Two Track Board

The Mises Caucus objections to the process on October 1st are meritless.  They are inventing requirements that don't exist to deflect and obfuscate from the fact that they lost.

Nevertheless, between October 15th and November 20th, every single one of their procedural complaints were addressed in full.

On October 15th, the State Board, which includes a majority of the Board elected at the June Convention and acknowledged by the MCDE, adopted a motion to hold the 2021 Q4 State Board meeting on November 20th.  The Articles of Association and now the Bylaws require the State Board to meet quarterly, but they do not establish the precise time and place for those meetings to occur.  They have always been scheduled by a motion, including when the MCDE held four seats on the State Board, without objection to the procedural basis for scheduling them that way.  The vote took place on the public LPD Discord Server, where most of them still lurked.  An email was sent out to the State Board email list, which all of them were still on.  This was over a month before the scheduled meeting.  There is no way to claim this meeting was not properly noticed.  Unlike the ad hoc motion, this synchronous in person meeting would require advanced notice, but it was indisputably provided.

The meeting was further noticed on October 21st with a post in the LPD Facebook Group.  Included in that post was another Bylaws amendment notification to the same section that had been previously amended to enable their removal.  This notification met every contrived requirement for what a notification might look like.  It was formatted to very clearly appear as a notification.  The comments were left on.  The post was not buried and was in fact bumped the week of the meeting.  It too provided the date and time of the 2021 Q4 meeting.  There is no argument that this was not a proper notification for a Bylaws amendment, meeting every criteria that their own notifications had followed.

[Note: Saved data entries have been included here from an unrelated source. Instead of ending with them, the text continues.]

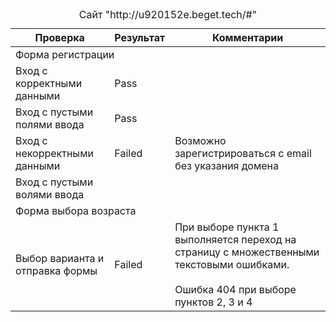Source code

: <table>
    <caption>Сайт "http://u920152e.beget.tech/#"
    </caption>
    <thead>
    <th>Проверка</th>
    <th>Результат</th>
    <th>Комментарии</th>
    </thead>
    <tbody>
        <tr>
        <td colspan="3">Форма регистрации</td>
        </tr>
        <tr>
        <td>Вход с корректными данными</td>
        <td>Pass</td>
        <td></td>
        </tr>
        <tr>
        <td>Вход с пустыми полями ввода</td>
        <td>Pass</td>
        <td></td>
        </tr>
        <tr>
        <td>Вход с некорректными данными</td>
        <td>Failed</td>
        <td>Возможно зарегистрироваться с email без указания домена</td>
        </tr>
        <tr>
        <td>Вход с пустыми волями ввода</td>
        <td></td>
        <td></td>
        </tr>
        <tr>
        <td colspan="3">Форма выбора возраста</td>
        </tr>
        <tr>
        <td>Выбор варианта и отправка формы</td>
        <td>Failed</td>
        <td>При выборе пункта 1 выполняется переход на страницу с множественными текстовыми ошибками.<br><br>
        Ошибка 404 при выборе пунктов 2, 3 и 4</td>
        </tr>
    </tbody>
    
</table>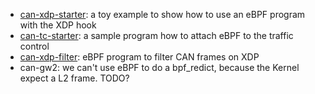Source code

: 
* [can-xdp-starter](./can-xdp-starter/): a toy example to show how to use an eBPF program with the XDP hook
* [can-tc-starter](./can-tc-starter): a sample program how to attach eBPF to the traffic control 
* [can-xdp-filter](./can-xdp-filter/): eBPF program to filter CAN frames on XDP
* can-gw2: we can't use eBPF to do a bpf\_redict, because the Kernel expect a L2 frame. TODO?
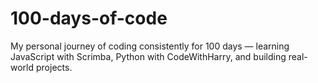 # 100-days-of-code
My personal journey of coding consistently for 100 days — learning JavaScript with Scrimba, Python with CodeWithHarry, and building real-world projects.
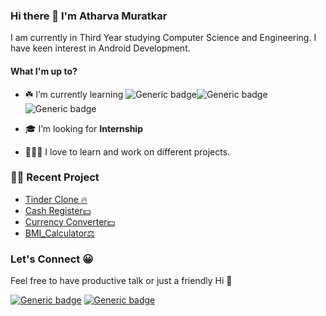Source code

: ### Hi there 👋 I'm Atharva Muratkar

I am currently in Third Year studying Computer Science and Engineering. I have keen interest in Android Development.

#### What I'm up to?


- ☘️ I’m currently learning ![Generic badge](https://img.shields.io/badge/Android-black.svg?style=for-the-badge)![Generic badge](https://img.shields.io/badge/Kotlin-blue.svg?style=for-the-badge)![Generic badge](https://img.shields.io/badge/HTML5-orange.svg?style=for-the-badge)


-  🎓 I’m looking for **Internship**

- 👨🏻‍🔧 I love to learn and work on different projects.

### 👷‍♂️ Recent Project

- [Tinder Clone 🔥](https://github.com/Atharva-14/tinder-clone)
- [Cash Register💴](https://github.com/Atharva-14/cash-register)
- [Currency Converter💵](https://github.com/Atharva-14/currency-converter)
- [BMI_Calculator⚖](https://github.com/Atharva-14/BMI_Calculator)

### Let's Connect 😀

Feel free to have productive talk or just a friendly Hi 👋

[![Generic badge](https://img.shields.io/badge/Linkedin-blue.svg?style=for-the-badge)](https://www.linkedin.com/in/Atharva-Muratkar/)
[![Generic badge](https://img.shields.io/badge/Twitter-blue.svg?style=for-the-badge)](https://twitter.com/Atharva9422?s=09)





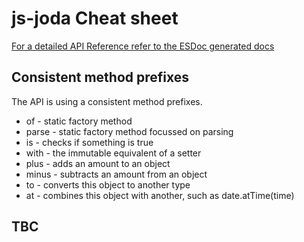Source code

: js-joda Cheat sheet
=============================================

[For a detailed API Reference refer to the ESDoc generated docs](https://doc.esdoc.org/github.com/pithu/joda-js/)  

## Consistent method prefixes

The API is using a consistent method prefixes.

- of - static factory method
- parse - static factory method focussed on parsing
- is - checks if something is true
- with - the immutable equivalent of a setter
- plus - adds an amount to an object
- minus - subtracts an amount from an object
- to - converts this object to another type
- at - combines this object with another, such as date.atTime(time)

## TBC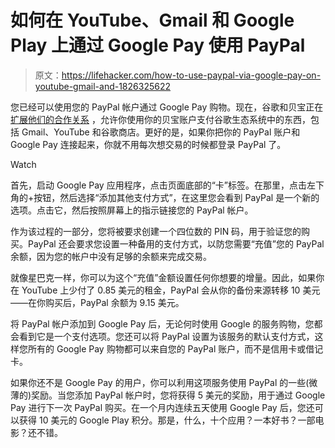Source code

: # 如何在 YouTube、Gmail 和 Google Play 上通过 Google Pay 使用 PayPal

> 原文：<https://lifehacker.com/how-to-use-paypal-via-google-pay-on-youtube-gmail-and-1826325622>

您已经可以使用您的 PayPal 帐户通过 Google Pay 购物。现在，谷歌和贝宝正在 [扩展他们的合作关系](https://www.paypal.com/stories/us/deepening-our-partnership-with-google-pay) ，允许你使用你的贝宝账户支付谷歌生态系统中的东西，包括 Gmail、YouTube 和谷歌商店。更好的是，如果你把你的 PayPal 账户和 Google Pay 连接起来，你就不用每次想交易的时候都登录 PayPal 了。

Watch

首先，启动 Google Pay 应用程序，点击页面底部的“卡”标签。在那里，点击左下角的+按钮，然后选择“添加其他支付方式”，在这里您会看到 PayPal 是一个新的选项。点击它，然后按照屏幕上的指示链接您的 PayPal 帐户。

作为该过程的一部分，您将被要求创建一个四位数的 PIN 码，用于验证您的购买。PayPal 还会要求您设置一种备用的支付方式，以防您需要“充值”您的 PayPal 余额，因为您的帐户中没有足够的余额来完成交易。

就像星巴克一样，你可以为这个“充值”金额设置任何你想要的增量。因此，如果你在 YouTube 上少付了 0.85 美元的租金，PayPal 会从你的备份来源转移 10 美元——在你购买后，PayPal 余额为 9.15 美元。

将 PayPal 帐户添加到 Google Pay 后，无论何时使用 Google 的服务购物，您都会看到它是一个支付选项。您还可以将 PayPal 设置为该服务的默认支付方式，这样您所有的 Google Pay 购物都可以来自您的 PayPal 账户，而不是信用卡或借记卡。

如果你还不是 Google Pay 的用户，你可以利用这项服务使用 PayPal 的一些(微薄的)奖励。当您添加 PayPal 帐户时，您将获得 5 美元的奖励，用于通过 Google Pay 进行下一次 PayPal 购买。在一个月内连续五天使用 Google Pay 后，您还可以获得 10 美元的 Google Play 积分。那是，什么，十个应用？一本好书？一部电影？还不错。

The meeting occurred on November 20th.  First thing was the election of a Chair Pro Tem.  Instead of relying on the fact that the Chair and his successors had been removed or that they were absent, the new Chair was explicitly elected, again by a majority of the elected Board, to serve in that capacity.  After several deliberately pedantic points of order that were put to the body, again by a majority vote of the Board elected in June, the Bylaws amendment was adopted and every action taken since the first removal ratified.

Even if one were to assume or determine that the initial process followed from August 31st through October 1st with the initial notification and its eventual adoption, this follow up process addressed every shortcoming claimed by the MCDE to invalidate those actions.